## Assignment
Set down all of the lines below exactly as they are given.
** Data for processing follows **
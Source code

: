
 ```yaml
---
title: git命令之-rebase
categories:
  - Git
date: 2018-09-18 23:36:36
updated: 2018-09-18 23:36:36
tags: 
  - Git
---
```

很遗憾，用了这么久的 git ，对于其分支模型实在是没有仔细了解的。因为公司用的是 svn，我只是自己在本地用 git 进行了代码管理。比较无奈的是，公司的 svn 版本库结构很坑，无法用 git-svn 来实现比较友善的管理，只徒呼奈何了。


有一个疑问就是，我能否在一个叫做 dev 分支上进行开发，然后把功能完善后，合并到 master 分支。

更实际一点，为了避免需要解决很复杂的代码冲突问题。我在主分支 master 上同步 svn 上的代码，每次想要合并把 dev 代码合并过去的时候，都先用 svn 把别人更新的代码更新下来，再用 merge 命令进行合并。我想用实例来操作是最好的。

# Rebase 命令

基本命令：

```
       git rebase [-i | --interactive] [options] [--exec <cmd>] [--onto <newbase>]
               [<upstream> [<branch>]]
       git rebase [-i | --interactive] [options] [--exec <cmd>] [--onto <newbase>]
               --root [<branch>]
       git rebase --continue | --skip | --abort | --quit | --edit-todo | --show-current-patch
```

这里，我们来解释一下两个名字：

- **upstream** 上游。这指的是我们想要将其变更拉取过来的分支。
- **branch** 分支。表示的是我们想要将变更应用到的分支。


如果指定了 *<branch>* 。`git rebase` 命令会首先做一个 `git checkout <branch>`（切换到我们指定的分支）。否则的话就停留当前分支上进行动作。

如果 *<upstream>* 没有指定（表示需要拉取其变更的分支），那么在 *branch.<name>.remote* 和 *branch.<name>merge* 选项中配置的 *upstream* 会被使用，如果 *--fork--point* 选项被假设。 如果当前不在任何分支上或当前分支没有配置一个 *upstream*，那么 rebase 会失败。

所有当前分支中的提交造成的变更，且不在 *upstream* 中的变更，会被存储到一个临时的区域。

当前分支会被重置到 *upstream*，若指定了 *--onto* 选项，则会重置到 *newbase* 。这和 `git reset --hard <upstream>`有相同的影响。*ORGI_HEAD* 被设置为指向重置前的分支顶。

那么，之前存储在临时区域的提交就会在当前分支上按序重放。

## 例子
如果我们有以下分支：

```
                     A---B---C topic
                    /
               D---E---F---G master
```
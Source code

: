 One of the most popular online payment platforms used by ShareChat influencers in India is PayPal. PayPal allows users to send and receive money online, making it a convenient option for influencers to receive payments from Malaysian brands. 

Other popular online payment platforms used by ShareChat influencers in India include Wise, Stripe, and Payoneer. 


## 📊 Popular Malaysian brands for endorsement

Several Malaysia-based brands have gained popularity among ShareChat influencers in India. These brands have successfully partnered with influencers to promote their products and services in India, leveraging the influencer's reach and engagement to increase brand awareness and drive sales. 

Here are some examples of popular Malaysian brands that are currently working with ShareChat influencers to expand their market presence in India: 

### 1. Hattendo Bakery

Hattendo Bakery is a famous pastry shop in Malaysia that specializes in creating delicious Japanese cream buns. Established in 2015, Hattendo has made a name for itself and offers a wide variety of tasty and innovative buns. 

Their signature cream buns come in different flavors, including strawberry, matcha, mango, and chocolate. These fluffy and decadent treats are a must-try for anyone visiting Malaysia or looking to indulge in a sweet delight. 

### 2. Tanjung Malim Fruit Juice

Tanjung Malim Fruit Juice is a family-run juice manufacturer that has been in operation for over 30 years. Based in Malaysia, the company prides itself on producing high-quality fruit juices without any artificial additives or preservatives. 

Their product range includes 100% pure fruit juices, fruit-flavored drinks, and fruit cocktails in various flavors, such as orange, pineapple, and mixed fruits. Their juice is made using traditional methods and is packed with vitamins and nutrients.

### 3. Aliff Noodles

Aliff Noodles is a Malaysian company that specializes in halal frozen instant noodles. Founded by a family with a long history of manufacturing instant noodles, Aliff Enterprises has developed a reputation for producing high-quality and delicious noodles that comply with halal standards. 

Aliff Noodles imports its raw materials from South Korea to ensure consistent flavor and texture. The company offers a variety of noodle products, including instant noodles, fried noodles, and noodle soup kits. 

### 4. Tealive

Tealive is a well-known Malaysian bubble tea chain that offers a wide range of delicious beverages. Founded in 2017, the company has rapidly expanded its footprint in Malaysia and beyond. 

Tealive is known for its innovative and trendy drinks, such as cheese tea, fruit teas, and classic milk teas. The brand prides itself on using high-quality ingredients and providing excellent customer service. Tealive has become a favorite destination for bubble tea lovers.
** End of Data for processing **
## Answer for the task
Source code

:
 ```yaml
---
title: git命令之-rebase
categories:
  - Git
date: 2018-09-18 23:36:36
updated: 2018-09-18 23:36:36
tags: 
  - Git
---
```

很遗憾，用了这么久的 git ，对于其分支模型实在是没有仔细了解的。因为公司用的是 svn，我只是自己在本地用 git 进行了代码管理。比较无奈的是，公司的 svn 版本库结构很坑，无法用 git-svn 来实现比较友善的管理，只徒呼奈何了。


有一个疑问就是，我能否在一个叫做 dev 分支上进行开发，然后把功能完善后，合并到 master 分支。

更实际一点，为了避免需要解决很复杂的代码冲突问题。我在主分支 master 上同步 svn 上的代码，每次想要合并把 dev 代码合并过去的时候，都先用 svn 把别人更新的代码更新下来，再用 merge 命令进行合并。我想用实例来操作是最好的。

# Rebase 命令

基本命令：

```
       git rebase [-i | --interactive] [options] [--exec <cmd>] [--onto <newbase>]
               [<upstream> [<branch>]]
       git rebase [-i | --interactive] [options] [--exec <cmd>] [--onto <newbase>]
               --root [<branch>]
       git rebase --continue | --skip | --abort | --quit | --edit-todo | --show-current-patch
```

这里，我们来解释一下两个名字：

- **upstream** 上游。这指的是我们想要将其变更拉取过来的分支。
- **branch** 分支。表示的是我们想要将变更应用到的分支。


如果指定了 *<branch>* 。`git rebase` 命令会首先做一个 `git checkout <branch>`（切换到我们指定的分支）。否则的话就停留当前分支上进行动作。

如果 *<upstream>* 没有指定（表示需要拉取其变更的分支），那么在 *branch.<name>.remote* 和 *branch.<name>merge* 选项中配置的 *upstream* 会被使用，如果 *--fork--point* 选项被假设。 如果当前不在任何分支上或当前分支没有配置一个 *upstream*，那么 rebase 会失败。

所有当前分支中的提交造成的变更，且不在 *upstream* 中的变更，会被存储到一个临时的区域。

当前分支会被重置到 *upstream*，若指定了 *--onto* 选项，则会重置到 *newbase* 。这和 `git reset --hard <upstream>`有相同的影响。*ORGI_HEAD* 被设置为指向重置前的分支顶。

那么，之前存储在临时区域的提交就会在当前分支上按序重放。

## 例子
如果我们有以下分支：

```
                     A---B---C topic
                    /
               D---E---F---G master
```
Source code

: One of the most popular online payment platforms used by ShareChat influencers in India is PayPal. PayPal allows users to send and receive money online, making it a convenient option for influencers to receive payments from Malaysian brands. 

Other popular online payment platforms used by ShareChat influencers in India include Wise, Stripe, and Payoneer. 


## 📊 Popular Malaysian brands for endorsement

Several Malaysia-based brands have gained popularity among ShareChat influencers in India. These brands have successfully partnered with influencers to promote their products and services in India, leveraging the influencer's reach and engagement to increase brand awareness and drive sales. 

Here are some examples of popular Malaysian brands that are currently working with ShareChat influencers to expand their market presence in India: 

### 1. Hattendo Bakery

Hattendo Bakery is a famous pastry shop in Malaysia that specializes in creating delicious Japanese cream buns. Established in 2015, Hattendo has made a name for itself and offers a wide variety of tasty and innovative buns. 

Their signature cream buns come in different flavors, including strawberry, matcha, mango, and chocolate. These fluffy and decadent treats are a must-try for anyone visiting Malaysia or looking to indulge in a sweet delight. 

### 2. Tanjung Malim Fruit Juice

Tanjung Malim Fruit Juice is a family-run juice manufacturer that has been in operation for over 30 years. Based in Malaysia, the company prides itself on producing high-quality fruit juices without any artificial additives or preservatives. 

Their product range includes 100% pure fruit juices, fruit-flavored drinks, and fruit cocktails in various flavors, such as orange, pineapple, and mixed fruits. Their juice is made using traditional methods and is packed with vitamins and nutrients.

### 3. Aliff Noodles

Aliff Noodles is a Malaysian company that specializes in halal frozen instant noodles. Founded by a family with a long history of manufacturing instant noodles, Aliff Enterprises has developed a reputation for producing high-quality and delicious noodles that comply with halal standards. 

Aliff Noodles imports its raw materials from South Korea to ensure consistent flavor and texture. The company offers a variety of noodle products, including instant noodles, fried noodles, and noodle soup kits. 

### 4. Tealive

Tealive is a well-known Malaysian bubble tea chain that offers a wide range of delicious beverages. Founded in 2017, the company has rapidly expanded its footprint in Malaysia and beyond. 

Tealive is known for its innovative and trendy drinks, such as cheese tea, fruit teas, and classic milk teas. The brand prides itself on using high-quality ingredients and providing excellent customer service. Tealive has become a favorite destination for bubble tea lovers.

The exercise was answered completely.